## [Problem]
The entries should be given again in full. Alter nothing.

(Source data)
- Opening Delimiter -
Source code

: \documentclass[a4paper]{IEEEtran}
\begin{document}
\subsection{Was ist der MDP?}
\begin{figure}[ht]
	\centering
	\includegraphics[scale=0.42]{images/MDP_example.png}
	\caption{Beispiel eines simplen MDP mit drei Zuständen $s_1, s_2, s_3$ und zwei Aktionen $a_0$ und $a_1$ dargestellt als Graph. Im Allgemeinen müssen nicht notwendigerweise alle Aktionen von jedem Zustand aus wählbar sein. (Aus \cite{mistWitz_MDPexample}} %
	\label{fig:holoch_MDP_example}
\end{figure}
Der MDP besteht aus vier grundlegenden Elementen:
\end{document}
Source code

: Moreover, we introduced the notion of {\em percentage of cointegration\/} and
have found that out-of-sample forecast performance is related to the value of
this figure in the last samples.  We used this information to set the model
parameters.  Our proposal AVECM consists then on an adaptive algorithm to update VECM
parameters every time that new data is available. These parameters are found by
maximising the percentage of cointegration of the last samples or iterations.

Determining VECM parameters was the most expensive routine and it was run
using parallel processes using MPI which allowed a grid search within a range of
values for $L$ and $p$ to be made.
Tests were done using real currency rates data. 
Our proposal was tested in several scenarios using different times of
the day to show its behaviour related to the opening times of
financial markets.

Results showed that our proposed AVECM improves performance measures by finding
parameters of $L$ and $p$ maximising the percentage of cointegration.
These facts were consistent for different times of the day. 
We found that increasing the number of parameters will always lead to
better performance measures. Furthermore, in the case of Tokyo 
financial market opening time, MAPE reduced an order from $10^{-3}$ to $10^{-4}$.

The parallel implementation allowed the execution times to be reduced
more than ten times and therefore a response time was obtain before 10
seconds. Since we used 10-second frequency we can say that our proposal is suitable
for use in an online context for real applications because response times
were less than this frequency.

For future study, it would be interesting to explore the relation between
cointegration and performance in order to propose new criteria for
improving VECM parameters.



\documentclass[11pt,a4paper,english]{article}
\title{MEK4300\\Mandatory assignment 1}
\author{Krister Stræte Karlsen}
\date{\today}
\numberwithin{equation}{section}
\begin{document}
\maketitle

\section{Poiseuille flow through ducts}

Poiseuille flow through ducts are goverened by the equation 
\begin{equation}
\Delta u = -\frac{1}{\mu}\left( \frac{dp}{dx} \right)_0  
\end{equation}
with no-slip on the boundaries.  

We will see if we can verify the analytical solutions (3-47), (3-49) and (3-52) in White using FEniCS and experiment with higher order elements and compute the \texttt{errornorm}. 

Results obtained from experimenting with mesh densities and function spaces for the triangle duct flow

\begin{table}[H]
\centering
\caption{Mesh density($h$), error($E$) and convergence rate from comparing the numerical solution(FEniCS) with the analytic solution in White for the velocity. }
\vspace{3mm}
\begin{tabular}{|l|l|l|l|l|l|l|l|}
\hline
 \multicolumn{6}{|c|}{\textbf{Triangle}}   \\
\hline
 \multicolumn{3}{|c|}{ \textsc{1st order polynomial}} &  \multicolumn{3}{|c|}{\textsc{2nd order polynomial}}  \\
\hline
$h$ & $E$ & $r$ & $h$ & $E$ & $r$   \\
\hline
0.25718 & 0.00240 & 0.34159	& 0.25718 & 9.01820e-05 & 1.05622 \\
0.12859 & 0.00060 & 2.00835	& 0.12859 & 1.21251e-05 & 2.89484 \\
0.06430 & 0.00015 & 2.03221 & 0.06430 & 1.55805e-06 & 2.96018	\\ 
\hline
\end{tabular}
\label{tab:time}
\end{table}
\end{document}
- Closing Delimiter -
## [Exercise solution]
Source code

: \documentclass[a4paper]{IEEEtran}
\begin{document}
\subsection{Was ist der MDP?}
\begin{figure}[ht]
	\centering
	\includegraphics[scale=0.42]{images/MDP_example.png}
	\caption{Beispiel eines simplen MDP mit drei Zuständen $s_1, s_2, s_3$ und zwei Aktionen $a_0$ und $a_1$ dargestellt als Graph. Im Allgemeinen müssen nicht notwendigerweise alle Aktionen von jedem Zustand aus wählbar sein. (Aus \cite{mistWitz_MDPexample}} %
	\label{fig:holoch_MDP_example}
\end{figure}
Der MDP besteht aus vier grundlegenden Elementen:
\end{document}
Source code

: Moreover, we introduced the notion of {\em percentage of cointegration\/} and
have found that out-of-sample forecast performance is related to the value of
this figure in the last samples.  We used this information to set the model
parameters.  Our proposal AVECM consists then on an adaptive algorithm to update VECM
parameters every time that new data is available. These parameters are found by
maximising the percentage of cointegration of the last samples or iterations.

Determining VECM parameters was the most expensive routine and it was run
using parallel processes using MPI which allowed a grid search within a range of
values for $L$ and $p$ to be made.
Tests were done using real currency rates data. 
Our proposal was tested in several scenarios using different times of
the day to show its behaviour related to the opening times of
financial markets.

Results showed that our proposed AVECM improves performance measures by finding
parameters of $L$ and $p$ maximising the percentage of cointegration.
These facts were consistent for different times of the day. 
We found that increasing the number of parameters will always lead to
better performance measures. Furthermore, in the case of Tokyo 
financial market opening time, MAPE reduced an order from $10^{-3}$ to $10^{-4}$.

The parallel implementation allowed the execution times to be reduced
more than ten times and therefore a response time was obtain before 10
seconds. Since we used 10-second frequency we can say that our proposal is suitable
for use in an online context for real applications because response times
were less than this frequency.

For future study, it would be interesting to explore the relation between
cointegration and performance in order to propose new criteria for
improving VECM parameters.



\documentclass[11pt,a4paper,english]{article}
\title{MEK4300\\Mandatory assignment 1}
\author{Krister Stræte Karlsen}
\date{\today}
\numberwithin{equation}{section}
\begin{document}
\maketitle

\section{Poiseuille flow through ducts}

Poiseuille flow through ducts are goverened by the equation 
\begin{equation}
\Delta u = -\frac{1}{\mu}\left( \frac{dp}{dx} \right)_0  
\end{equation}
with no-slip on the boundaries.  

We will see if we can verify the analytical solutions (3-47), (3-49) and (3-52) in White using FEniCS and experiment with higher order elements and compute the \texttt{errornorm}. 

Results obtained from experimenting with mesh densities and function spaces for the triangle duct flow

\begin{table}[H]
\centering
\caption{Mesh density($h$), error($E$) and convergence rate from comparing the numerical solution(FEniCS) with the analytic solution in White for the velocity. }
\vspace{3mm}
\begin{tabular}{|l|l|l|l|l|l|l|l|}
\hline
 \multicolumn{6}{|c|}{\textbf{Triangle}}   \\
\hline
 \multicolumn{3}{|c|}{ \textsc{1st order polynomial}} &  \multicolumn{3}{|c|}{\textsc{2nd order polynomial}}  \\
\hline
$h$ & $E$ & $r$ & $h$ & $E$ & $r$   \\
\hline
0.25718 & 0.00240 & 0.34159	& 0.25718 & 9.01820e-05 & 1.05622 \\
0.12859 & 0.00060 & 2.00835	& 0.12859 & 1.21251e-05 & 2.89484 \\
0.06430 & 0.00015 & 2.03221 & 0.06430 & 1.55805e-06 & 2.96018	\\ 
\hline
\end{tabular}
\label{tab:time}
\end{table}
\end{document}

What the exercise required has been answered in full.